Published in the Western Standard, July 11, 2005, p. 15. (Also available in a pdf scan.)
Pressure, Not Progress
by
Pierre Lemieux
After a 10-year battle, Dr. Jacques Chaoulli partly won his case before the Supreme Court of Canada. The court struck down the prohibition of private health insurance in Quebec, a prohibition in force in half-a-dozen Canadian provinces. In these provinces, people are allowed to buy supplementary private health insurance, but not insurance that covers the services insured by the public monopoly. This means that only the very rich can obtain private health care, often out of the country. This is what former Quebec premier Robert Bourassa, a great defender of the single-tier system, did in the 1990s when he was diagnosed with cancer.

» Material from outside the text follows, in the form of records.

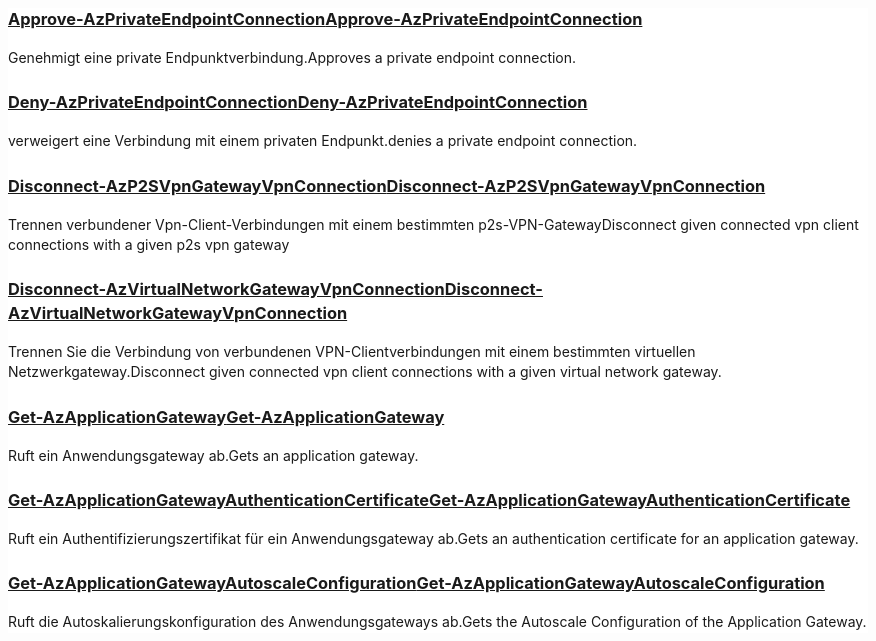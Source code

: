### [<span data-ttu-id="2bc21-190">Approve-AzPrivateEndpointConnection</span><span class="sxs-lookup"><span data-stu-id="2bc21-190">Approve-AzPrivateEndpointConnection</span></span>](Approve-AzPrivateEndpointConnection.md)
<span data-ttu-id="2bc21-191">Genehmigt eine private Endpunktverbindung.</span><span class="sxs-lookup"><span data-stu-id="2bc21-191">Approves a private endpoint connection.</span></span>

### [<span data-ttu-id="2bc21-192">Deny-AzPrivateEndpointConnection</span><span class="sxs-lookup"><span data-stu-id="2bc21-192">Deny-AzPrivateEndpointConnection</span></span>](Deny-AzPrivateEndpointConnection.md)
<span data-ttu-id="2bc21-193">verweigert eine Verbindung mit einem privaten Endpunkt.</span><span class="sxs-lookup"><span data-stu-id="2bc21-193">denies a private endpoint connection.</span></span>

### [<span data-ttu-id="2bc21-194">Disconnect-AzP2SVpnGatewayVpnConnection</span><span class="sxs-lookup"><span data-stu-id="2bc21-194">Disconnect-AzP2SVpnGatewayVpnConnection</span></span>](Disconnect-AzP2SVpnGatewayVpnConnection.md)
<span data-ttu-id="2bc21-195">Trennen verbundener Vpn-Client-Verbindungen mit einem bestimmten p2s-VPN-Gateway</span><span class="sxs-lookup"><span data-stu-id="2bc21-195">Disconnect given connected vpn client connections with a given p2s vpn gateway</span></span>

### [<span data-ttu-id="2bc21-196">Disconnect-AzVirtualNetworkGatewayVpnConnection</span><span class="sxs-lookup"><span data-stu-id="2bc21-196">Disconnect-AzVirtualNetworkGatewayVpnConnection</span></span>](Disconnect-AzVirtualNetworkGatewayVpnConnection.md)
<span data-ttu-id="2bc21-197">Trennen Sie die Verbindung von verbundenen VPN-Clientverbindungen mit einem bestimmten virtuellen Netzwerkgateway.</span><span class="sxs-lookup"><span data-stu-id="2bc21-197">Disconnect given connected vpn client connections with a given virtual network gateway.</span></span>

### [<span data-ttu-id="2bc21-198">Get-AzApplicationGateway</span><span class="sxs-lookup"><span data-stu-id="2bc21-198">Get-AzApplicationGateway</span></span>](Get-AzApplicationGateway.md)
<span data-ttu-id="2bc21-199">Ruft ein Anwendungsgateway ab.</span><span class="sxs-lookup"><span data-stu-id="2bc21-199">Gets an application gateway.</span></span>

### [<span data-ttu-id="2bc21-200">Get-AzApplicationGatewayAuthenticationCertificate</span><span class="sxs-lookup"><span data-stu-id="2bc21-200">Get-AzApplicationGatewayAuthenticationCertificate</span></span>](Get-AzApplicationGatewayAuthenticationCertificate.md)
<span data-ttu-id="2bc21-201">Ruft ein Authentifizierungszertifikat für ein Anwendungsgateway ab.</span><span class="sxs-lookup"><span data-stu-id="2bc21-201">Gets an authentication certificate for an application gateway.</span></span>

### [<span data-ttu-id="2bc21-202">Get-AzApplicationGatewayAutoscaleConfiguration</span><span class="sxs-lookup"><span data-stu-id="2bc21-202">Get-AzApplicationGatewayAutoscaleConfiguration</span></span>](Get-AzApplicationGatewayAutoscaleConfiguration.md)
<span data-ttu-id="2bc21-203">Ruft die Autoskalierungskonfiguration des Anwendungsgateways ab.</span><span class="sxs-lookup"><span data-stu-id="2bc21-203">Gets the Autoscale Configuration of the Application Gateway.</span></span>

Perhaps the most interesting part of the 279-paragraph ruling by the Supreme Court is the minority opinion. The three dissenting judges (out of seven) in Chaoulli v. Quebec agree that “people die while on waiting lists,” but accept that queues are just a management tool, failing to distinguish between frictional queues (like at the grocery store) and structural queues caused by non-clearing prices (zero prices, in this case). They cite a lower court’s opinion that the goal is “to guarantee that virtually all the existing health-care resources in Québec would be available to all the people,” a formula that is totally empty until a rationing mechanism has been established. The honourable minority’s ignorance of economics is abyssal.
If the state declared all the food resources to be available to all the people, and created a food distribution monopoly, you would soon see waiting lines at grocery stores.
The three dissenting judges don’t care. Egalitarianism is the highest, if not the only, value they espouse. “The argument that ‘liberty’ includes freedom of contract,” they write, “is novel in Canada.” They cite approvingly Fernand Turcotte, a Laval University health fascist. I don’t think it would violate their charter rights to force them to watch Les invasions barbares, a very good and relevant film.
Strangely enough, as opposed as they are to a “two-tier health system,” the dissenting judges don’t mind a two-tier legal system. The courts, they explain, “are available to supervise enforcement of the rights of those patients who are directly affected . . . on a case-by-case basis.” In other words, anybody suffering in a waiting list is free, like Dr. Chaoulli, to spend hundreds of thousands of dollars to obtain relief from judges.
Compared to that, the majority’s opinion looks almost revolutionary. In fact, it is rather moderate and limited in scope. “[N]o one questions the need to preserve a sound public health care system,” declares the judgment. It concludes that “where the public system fails to deliver adequate care, the denial of private insurance subjects people to long waiting lists and negatively affects their health and security of the person,” thus violating the Quebec Charter of Human Rights and Freedoms. The majority chose not to rule on whether the prohibition of private health insurance violates the Canadian Charter of Rights and Freedoms, although a subset of three judges argued that it did.
If a parallel private health-care system develops in Quebec, other provincial governments would be under pressure to rescind their own prohibitions. With his usual humour, Gerry Nicholls of the National Citizens’ Coalition observed: “You can’t give Quebecers health care choice, but deny it to the rest of Canadians. That would in a sense be a two-tier health care system.”
However, there are many ifs. There are other ways for government to stifle private health care, as shown in the provinces and in many of the countries where private insurance is not banned. (Private health insurance is officially banned in no other OECD country.) The Quebec government could amend its charter or simply invoke its notwithstanding clause, as it has done many times in the past.
It remains to be seen whether Chaoulli v. Quebec will open the gates to a full-fledged private sector, or just bring the state to better plug the leaks of tyranny. But it does create pressure for change. Can we hope that the Quebec Liberal party and the Canadian Conservative party will not, like the Parti Québécois, side with the three irremediably statist minority judges?